EMC’s Provider Cloud System is an example of an NFV strategy that’s focused on NFVI.  It’s also an example of why it’s critical that the NFV community accept something that Telefonica has made a part of its Unica architecture—multiple VIMs.  If there’s to be a rich community of infrastructure providers for NFV then each of them has to be able to supply the software that interfaces their stuff upward into the management and orchestration process.  Otherwise a few big infrastructure vendors would simply refuse to support other vendors with their VIMs and you’d be back to silos.

Intel may have a lot to do with this NFVI-independence development.  There are a lot of ways to slice up the server deployment that could come out of an optimum NFV success, but Intel chips would probably figure dominantly in most of them.  Thus, Intel has the most to lose if everyone sits on their hands.  For the last year, Intel has been gradually increasing the pressure on vendors to position NFVI effectively, and I think that’s now bearing fruit.

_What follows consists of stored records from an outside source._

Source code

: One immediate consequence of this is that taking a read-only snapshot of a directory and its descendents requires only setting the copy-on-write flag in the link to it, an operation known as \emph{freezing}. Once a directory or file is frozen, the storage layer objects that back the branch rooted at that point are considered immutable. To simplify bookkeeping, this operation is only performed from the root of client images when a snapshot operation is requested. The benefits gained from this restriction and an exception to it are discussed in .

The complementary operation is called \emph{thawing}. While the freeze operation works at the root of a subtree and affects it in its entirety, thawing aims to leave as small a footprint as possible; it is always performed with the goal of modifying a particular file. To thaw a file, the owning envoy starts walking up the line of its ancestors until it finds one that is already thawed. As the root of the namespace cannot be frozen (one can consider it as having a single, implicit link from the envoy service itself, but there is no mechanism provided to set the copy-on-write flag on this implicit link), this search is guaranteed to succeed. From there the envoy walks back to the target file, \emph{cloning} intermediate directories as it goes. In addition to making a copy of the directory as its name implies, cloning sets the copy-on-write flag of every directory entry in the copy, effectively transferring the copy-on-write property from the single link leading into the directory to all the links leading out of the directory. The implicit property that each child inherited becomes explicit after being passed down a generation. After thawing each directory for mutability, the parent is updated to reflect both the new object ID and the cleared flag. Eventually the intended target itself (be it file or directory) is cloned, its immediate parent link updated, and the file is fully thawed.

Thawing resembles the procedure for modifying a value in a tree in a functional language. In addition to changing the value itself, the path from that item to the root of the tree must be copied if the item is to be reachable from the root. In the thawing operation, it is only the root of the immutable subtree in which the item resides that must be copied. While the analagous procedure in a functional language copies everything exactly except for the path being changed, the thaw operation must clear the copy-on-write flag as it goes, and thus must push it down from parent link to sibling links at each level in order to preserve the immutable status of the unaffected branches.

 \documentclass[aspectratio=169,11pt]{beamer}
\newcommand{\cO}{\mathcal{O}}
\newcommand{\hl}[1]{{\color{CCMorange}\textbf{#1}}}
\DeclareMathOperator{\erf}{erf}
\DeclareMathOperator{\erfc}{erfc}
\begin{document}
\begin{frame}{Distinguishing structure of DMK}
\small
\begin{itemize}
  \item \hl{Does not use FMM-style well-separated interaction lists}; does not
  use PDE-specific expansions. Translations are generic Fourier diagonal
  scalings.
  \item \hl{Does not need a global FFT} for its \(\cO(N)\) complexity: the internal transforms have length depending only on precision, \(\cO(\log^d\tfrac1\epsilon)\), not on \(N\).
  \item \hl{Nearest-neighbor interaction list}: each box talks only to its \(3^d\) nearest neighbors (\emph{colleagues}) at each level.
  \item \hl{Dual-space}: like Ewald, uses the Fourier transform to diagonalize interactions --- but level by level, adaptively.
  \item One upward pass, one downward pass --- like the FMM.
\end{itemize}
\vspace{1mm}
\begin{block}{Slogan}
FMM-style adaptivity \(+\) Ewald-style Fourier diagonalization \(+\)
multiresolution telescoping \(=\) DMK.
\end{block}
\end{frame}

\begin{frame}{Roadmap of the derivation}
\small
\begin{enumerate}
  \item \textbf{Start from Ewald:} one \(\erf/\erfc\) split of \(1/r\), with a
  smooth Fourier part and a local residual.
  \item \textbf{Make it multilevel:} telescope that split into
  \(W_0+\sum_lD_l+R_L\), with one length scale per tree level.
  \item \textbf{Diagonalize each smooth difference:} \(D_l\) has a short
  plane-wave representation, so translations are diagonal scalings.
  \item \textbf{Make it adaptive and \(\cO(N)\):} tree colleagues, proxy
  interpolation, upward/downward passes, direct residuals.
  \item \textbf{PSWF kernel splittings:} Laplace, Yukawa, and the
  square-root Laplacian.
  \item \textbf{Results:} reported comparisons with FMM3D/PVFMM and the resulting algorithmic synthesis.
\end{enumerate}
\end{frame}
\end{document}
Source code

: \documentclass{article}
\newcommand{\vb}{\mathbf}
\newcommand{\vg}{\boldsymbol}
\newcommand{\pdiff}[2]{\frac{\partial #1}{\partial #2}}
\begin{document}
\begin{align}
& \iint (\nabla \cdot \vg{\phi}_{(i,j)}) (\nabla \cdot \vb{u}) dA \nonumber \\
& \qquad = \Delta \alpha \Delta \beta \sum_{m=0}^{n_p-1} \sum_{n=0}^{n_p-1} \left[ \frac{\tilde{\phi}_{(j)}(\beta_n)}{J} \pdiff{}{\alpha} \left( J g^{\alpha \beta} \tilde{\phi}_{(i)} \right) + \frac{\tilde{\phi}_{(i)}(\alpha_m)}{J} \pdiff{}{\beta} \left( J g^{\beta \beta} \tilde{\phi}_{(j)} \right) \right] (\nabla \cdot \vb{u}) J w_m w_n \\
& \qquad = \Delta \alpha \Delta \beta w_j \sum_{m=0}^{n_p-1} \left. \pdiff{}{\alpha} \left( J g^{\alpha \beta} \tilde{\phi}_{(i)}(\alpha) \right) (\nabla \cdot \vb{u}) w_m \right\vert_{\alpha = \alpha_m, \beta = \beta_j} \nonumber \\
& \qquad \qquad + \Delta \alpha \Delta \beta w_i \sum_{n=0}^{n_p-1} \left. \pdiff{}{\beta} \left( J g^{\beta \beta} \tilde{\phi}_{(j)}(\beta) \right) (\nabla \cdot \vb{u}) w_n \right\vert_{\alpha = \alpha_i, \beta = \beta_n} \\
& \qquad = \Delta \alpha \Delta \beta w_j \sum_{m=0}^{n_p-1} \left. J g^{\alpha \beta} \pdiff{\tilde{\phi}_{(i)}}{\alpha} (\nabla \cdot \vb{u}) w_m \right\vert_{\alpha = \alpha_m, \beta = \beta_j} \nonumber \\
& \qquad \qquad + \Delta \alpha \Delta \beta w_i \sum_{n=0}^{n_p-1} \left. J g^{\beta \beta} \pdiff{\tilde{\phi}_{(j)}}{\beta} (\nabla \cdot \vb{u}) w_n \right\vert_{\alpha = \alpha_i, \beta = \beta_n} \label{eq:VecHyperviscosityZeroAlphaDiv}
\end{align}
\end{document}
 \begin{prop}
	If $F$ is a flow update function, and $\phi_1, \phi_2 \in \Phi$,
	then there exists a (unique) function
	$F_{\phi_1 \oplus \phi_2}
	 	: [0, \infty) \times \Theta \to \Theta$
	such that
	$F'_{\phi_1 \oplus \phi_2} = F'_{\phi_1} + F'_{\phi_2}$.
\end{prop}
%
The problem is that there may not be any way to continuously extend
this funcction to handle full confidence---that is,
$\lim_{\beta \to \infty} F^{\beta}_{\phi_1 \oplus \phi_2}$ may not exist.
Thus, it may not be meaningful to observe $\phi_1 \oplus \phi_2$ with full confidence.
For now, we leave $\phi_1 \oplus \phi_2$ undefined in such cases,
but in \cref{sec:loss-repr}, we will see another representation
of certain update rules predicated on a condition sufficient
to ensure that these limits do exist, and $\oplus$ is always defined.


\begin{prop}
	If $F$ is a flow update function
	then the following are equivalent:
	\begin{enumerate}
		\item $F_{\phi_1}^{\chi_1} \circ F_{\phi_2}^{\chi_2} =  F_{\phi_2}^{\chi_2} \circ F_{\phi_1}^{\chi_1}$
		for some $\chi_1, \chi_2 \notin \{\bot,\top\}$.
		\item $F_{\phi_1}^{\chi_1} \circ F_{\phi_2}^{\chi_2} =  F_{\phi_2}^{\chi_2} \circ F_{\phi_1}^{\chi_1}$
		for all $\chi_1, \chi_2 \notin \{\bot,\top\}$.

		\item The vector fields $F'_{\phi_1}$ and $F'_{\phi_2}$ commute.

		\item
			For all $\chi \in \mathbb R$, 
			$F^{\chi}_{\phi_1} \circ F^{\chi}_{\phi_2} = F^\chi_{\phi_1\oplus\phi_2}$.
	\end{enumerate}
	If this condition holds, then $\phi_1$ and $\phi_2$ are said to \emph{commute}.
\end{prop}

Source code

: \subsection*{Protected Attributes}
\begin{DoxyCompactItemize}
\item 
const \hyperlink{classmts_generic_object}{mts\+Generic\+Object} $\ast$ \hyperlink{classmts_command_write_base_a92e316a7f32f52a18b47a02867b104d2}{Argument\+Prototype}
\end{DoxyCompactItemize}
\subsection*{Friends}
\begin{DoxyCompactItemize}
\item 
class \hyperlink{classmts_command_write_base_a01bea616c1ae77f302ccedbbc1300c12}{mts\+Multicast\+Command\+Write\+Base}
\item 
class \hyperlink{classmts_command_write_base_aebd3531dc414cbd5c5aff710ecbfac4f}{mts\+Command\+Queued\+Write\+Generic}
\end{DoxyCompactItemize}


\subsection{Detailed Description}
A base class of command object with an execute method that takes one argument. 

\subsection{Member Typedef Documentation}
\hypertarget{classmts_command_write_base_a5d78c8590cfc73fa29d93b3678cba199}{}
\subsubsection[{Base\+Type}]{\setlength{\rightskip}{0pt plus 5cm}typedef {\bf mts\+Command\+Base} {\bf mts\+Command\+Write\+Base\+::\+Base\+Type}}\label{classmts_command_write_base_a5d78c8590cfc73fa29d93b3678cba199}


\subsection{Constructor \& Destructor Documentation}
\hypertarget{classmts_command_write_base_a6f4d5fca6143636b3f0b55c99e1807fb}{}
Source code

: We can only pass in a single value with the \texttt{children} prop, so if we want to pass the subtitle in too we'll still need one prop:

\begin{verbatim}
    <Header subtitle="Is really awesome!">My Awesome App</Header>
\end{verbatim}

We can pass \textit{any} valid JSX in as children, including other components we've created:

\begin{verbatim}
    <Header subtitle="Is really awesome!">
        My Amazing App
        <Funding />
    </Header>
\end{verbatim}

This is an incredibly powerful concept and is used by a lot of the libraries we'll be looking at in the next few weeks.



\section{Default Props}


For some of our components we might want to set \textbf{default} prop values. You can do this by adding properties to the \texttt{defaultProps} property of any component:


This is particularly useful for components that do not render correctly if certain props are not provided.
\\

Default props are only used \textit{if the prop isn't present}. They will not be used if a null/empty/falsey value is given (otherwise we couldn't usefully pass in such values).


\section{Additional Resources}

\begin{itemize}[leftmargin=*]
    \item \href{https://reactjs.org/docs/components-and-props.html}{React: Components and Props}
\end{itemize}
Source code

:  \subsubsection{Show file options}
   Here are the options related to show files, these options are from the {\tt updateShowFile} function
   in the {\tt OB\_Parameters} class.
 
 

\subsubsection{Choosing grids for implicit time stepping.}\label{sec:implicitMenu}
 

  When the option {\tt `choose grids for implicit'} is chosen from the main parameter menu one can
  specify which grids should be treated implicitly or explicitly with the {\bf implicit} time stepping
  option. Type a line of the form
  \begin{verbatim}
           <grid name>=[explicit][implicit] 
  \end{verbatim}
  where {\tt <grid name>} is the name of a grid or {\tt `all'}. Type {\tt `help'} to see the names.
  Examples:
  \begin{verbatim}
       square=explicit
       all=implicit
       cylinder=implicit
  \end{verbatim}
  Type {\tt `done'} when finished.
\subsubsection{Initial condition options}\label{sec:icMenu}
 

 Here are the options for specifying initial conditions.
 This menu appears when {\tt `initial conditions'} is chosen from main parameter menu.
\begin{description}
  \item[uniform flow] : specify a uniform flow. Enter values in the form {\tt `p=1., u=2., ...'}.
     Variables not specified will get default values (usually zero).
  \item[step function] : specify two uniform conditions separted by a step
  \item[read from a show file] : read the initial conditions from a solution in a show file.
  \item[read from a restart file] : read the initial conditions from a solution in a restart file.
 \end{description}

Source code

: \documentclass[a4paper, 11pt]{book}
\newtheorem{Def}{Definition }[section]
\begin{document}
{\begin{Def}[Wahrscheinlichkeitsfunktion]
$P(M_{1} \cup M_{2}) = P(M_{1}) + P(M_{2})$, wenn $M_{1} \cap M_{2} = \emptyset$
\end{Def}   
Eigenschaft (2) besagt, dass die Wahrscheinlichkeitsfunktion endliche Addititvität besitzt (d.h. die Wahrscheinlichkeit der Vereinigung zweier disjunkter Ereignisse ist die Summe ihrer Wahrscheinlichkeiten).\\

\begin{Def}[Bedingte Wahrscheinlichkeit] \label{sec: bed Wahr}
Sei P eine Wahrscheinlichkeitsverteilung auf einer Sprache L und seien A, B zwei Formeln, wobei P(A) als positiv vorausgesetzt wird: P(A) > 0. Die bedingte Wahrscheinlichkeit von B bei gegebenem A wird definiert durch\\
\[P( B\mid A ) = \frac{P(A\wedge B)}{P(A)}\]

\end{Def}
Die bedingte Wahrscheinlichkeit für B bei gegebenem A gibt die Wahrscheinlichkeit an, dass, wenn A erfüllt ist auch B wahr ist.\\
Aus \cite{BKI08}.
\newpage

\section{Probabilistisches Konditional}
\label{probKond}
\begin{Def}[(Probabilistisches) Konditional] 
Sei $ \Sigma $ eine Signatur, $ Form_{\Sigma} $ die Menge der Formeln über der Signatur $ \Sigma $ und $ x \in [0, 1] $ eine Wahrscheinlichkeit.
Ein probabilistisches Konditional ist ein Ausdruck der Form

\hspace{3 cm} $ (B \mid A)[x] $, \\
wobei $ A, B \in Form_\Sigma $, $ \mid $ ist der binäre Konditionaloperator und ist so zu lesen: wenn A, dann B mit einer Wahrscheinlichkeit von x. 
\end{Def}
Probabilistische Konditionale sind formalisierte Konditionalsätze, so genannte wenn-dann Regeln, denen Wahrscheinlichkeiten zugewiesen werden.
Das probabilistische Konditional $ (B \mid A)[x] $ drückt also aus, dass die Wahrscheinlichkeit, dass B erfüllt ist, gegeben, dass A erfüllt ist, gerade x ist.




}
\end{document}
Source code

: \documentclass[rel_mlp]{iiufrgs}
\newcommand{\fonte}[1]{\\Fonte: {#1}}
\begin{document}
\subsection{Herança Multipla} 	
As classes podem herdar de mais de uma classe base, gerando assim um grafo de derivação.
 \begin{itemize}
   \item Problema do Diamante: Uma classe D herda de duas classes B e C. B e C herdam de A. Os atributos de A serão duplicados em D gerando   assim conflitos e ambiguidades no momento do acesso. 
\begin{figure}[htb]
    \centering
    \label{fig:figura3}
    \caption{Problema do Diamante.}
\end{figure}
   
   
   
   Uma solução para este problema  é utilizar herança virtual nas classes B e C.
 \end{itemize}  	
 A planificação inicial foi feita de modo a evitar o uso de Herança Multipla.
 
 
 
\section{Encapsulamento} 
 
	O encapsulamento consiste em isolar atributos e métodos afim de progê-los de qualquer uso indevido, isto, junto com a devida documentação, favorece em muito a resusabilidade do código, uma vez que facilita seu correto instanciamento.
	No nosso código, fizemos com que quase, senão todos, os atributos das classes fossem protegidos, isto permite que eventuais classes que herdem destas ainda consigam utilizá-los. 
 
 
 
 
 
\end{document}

Splitting NFVI out of the NFV fog might result in splitting NFV out into its realistic market elements, particularly if the open-MANO stuff matures as it should.  Orchestration, VNFs, and NFVI are what NFV is about.  Together they’re great, but operators tell me that the togetherness has to come from open architectures and not from monolithic vendor offerings.

For the real NFV vendors this is mostly good because most of them don’t really expect to own the ecosystem.  HPE and Nokia, both of whom had a realistic shot at building a single-vendor NFV world for at least some clients, will find that harder to do at this point.  ADVA and Ciena, both of whom have very strong orchestration and management stories but don’t have all the other NFV pieces, may find themselves being courted by a host of NFVI hopefuls who need the business case, which NFVI alone won’t build.

The third critical lesson relates to this point.  NFV, as well as SDN, are technologies critical to optimizing the business case for advances like 5G, but only if they can make their own business case.  I got a lot of email from MWC offering variations on a single theme:  “I’m sick of hearing vacuous crap with the 5G label stuck to it!”  Paraphrasing an operator, you need SDN and NFV to make 5G anything more than an RF upgrade.  You know I agree with that one!  The financial media noted that in the smartphone space, there wasn’t much at MWC that qualified as inspirational or transformational.  Yet we had an NFV announcement.  Interesting.

Networking has changed profoundly in experience and expectation terms under the pressure of the web, content delivery, and mobile broadband.  Given that a network is already a mixture of complex technologies and vendors, we can’t expect that diddling it here or there in grand isolation is going to bring about much in terms of the business model or user QoE.  Standards like SDN and NFV are not a perfect driver of change, but they’re better than swatting at individual pieces of this and that.  Virtualization seems a clearly justified direction for network evolution, and we need to face that in its entirety, across all the pieces of the network, all the organizational fortresses of operators, and all the stakeholders (parasites and symbiotes alike).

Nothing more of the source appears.